The Bond Ghouls are worried about the stock market.  If the smart money is selling, some are buying bonds. 

The slope of S&P 500 is relatively flat and this pattern has persisted since 30 December.  Going back to December of 2009 I have only seen one instance when the S&P was moving upward at such a slow pace for this length of time and that was from mid-May to Mid-September of 2013.  That period was followed by about a 5% retreat to the lower trend line.
I’m going to make this point until the S&P 500 breaks thru the old highs: The S&P 500 has closed within about 1% of the all-time high of 1891 27-times since 1 Jan 2014.It needs to punch higher or the correction will be back.  The prior high was 1891 so, not yet.
The Relative Strength Indicator (RSI) remains “overbought” Monday at 78.  In simple language, RSI is a technical indicator that shows the percentile of the size of up-moves compared to the size of all moves (up and down) over a given period of time usually 14-days.  An RSI (SMA) of 78 (based on the 14-day simple moving average) means that the up moves are in the 78th percentile of all moves during the recent 14-day period and that is a strong value signifying “overbought.”
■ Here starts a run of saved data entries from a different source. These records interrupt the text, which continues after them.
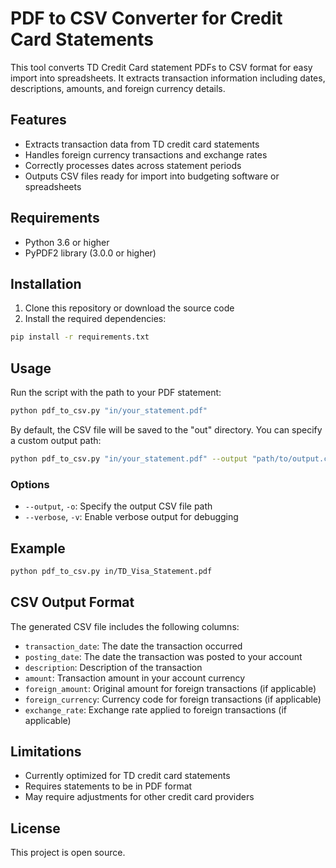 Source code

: # PDF to CSV Converter for Credit Card Statements

This tool converts TD Credit Card statement PDFs to CSV format for easy import into spreadsheets. It extracts transaction information including dates, descriptions, amounts, and foreign currency details.

## Features

- Extracts transaction data from TD credit card statements
- Handles foreign currency transactions and exchange rates
- Correctly processes dates across statement periods
- Outputs CSV files ready for import into budgeting software or spreadsheets

## Requirements

- Python 3.6 or higher
- PyPDF2 library (3.0.0 or higher)

## Installation

1. Clone this repository or download the source code
2. Install the required dependencies:

```bash
pip install -r requirements.txt
```

## Usage

Run the script with the path to your PDF statement:

```bash
python pdf_to_csv.py "in/your_statement.pdf"
```

By default, the CSV file will be saved to the "out" directory. You can specify a custom output path:

```bash
python pdf_to_csv.py "in/your_statement.pdf" --output "path/to/output.csv"
```

### Options

- `--output`, `-o`: Specify the output CSV file path
- `--verbose`, `-v`: Enable verbose output for debugging

## Example

```bash
python pdf_to_csv.py in/TD_Visa_Statement.pdf
```

## CSV Output Format

The generated CSV file includes the following columns:

- `transaction_date`: The date the transaction occurred
- `posting_date`: The date the transaction was posted to your account
- `description`: Description of the transaction
- `amount`: Transaction amount in your account currency
- `foreign_amount`: Original amount for foreign transactions (if applicable)
- `foreign_currency`: Currency code for foreign transactions (if applicable)
- `exchange_rate`: Exchange rate applied to foreign transactions (if applicable)

## Limitations

- Currently optimized for TD credit card statements
- Requires statements to be in PDF format
- May require adjustments for other credit card providers

## License

This project is open source.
I mentioned a few other “suggestions” in yesterday’s blog-post.

The 10-day moving average of stocks advancing on the NYSE declined to 54% at the close.  (A number above 50% for the 10-day average is generally good news for the market.) New-highs outpaced new-lows Monday.  The spread (new-highs minus new-lows) was +56.  (It was +112 Friday.) The 10-day moving average of change in the spread was minus-3.  In other words, over the last 10-days, on average, the spread has DECREASED by 3 each day. The smoothed 10-dMA of up-volume continued to decline today.  Only Breadth is positive.  The internals remained neutral on the market.

Market Internals are a decent trend-following analysis of current market action, but should not be used alone for short term trading. They are usually right, but they are often late.  They are most useful when they diverge from the Index.  In 2013, using these internals alone would have made a 16% return vs. 30% for the S&P 500 (in on Positive out on Negative – no shorting).  Of course, few trend-following systems will do well in an extreme low-volatility, straight-up year like 2013.

The NTSM analytical model for LONG-TERM MONEY remained HOLD Monday.  Sentiment climbed to 85%-bulls (5-dMA of {bulls/(bulls+bears)} for funds invested in selected Rydex/Guggenheim funds. This is a very high number and on a statistical basis Sentiment is negative.  Price, VIX & Volume indicators are neutral.

I increased my stock allocation to 50% invested in stocks on 26 March because of the NTSM indicators turned positive Monday (24 Mar) at the close.  50% in stocks is fully invested for me, given my age (semi-retired) and the risk inherent in today’s stock market. I am watching closely to see if it is time to reduce my long-term stock holdings.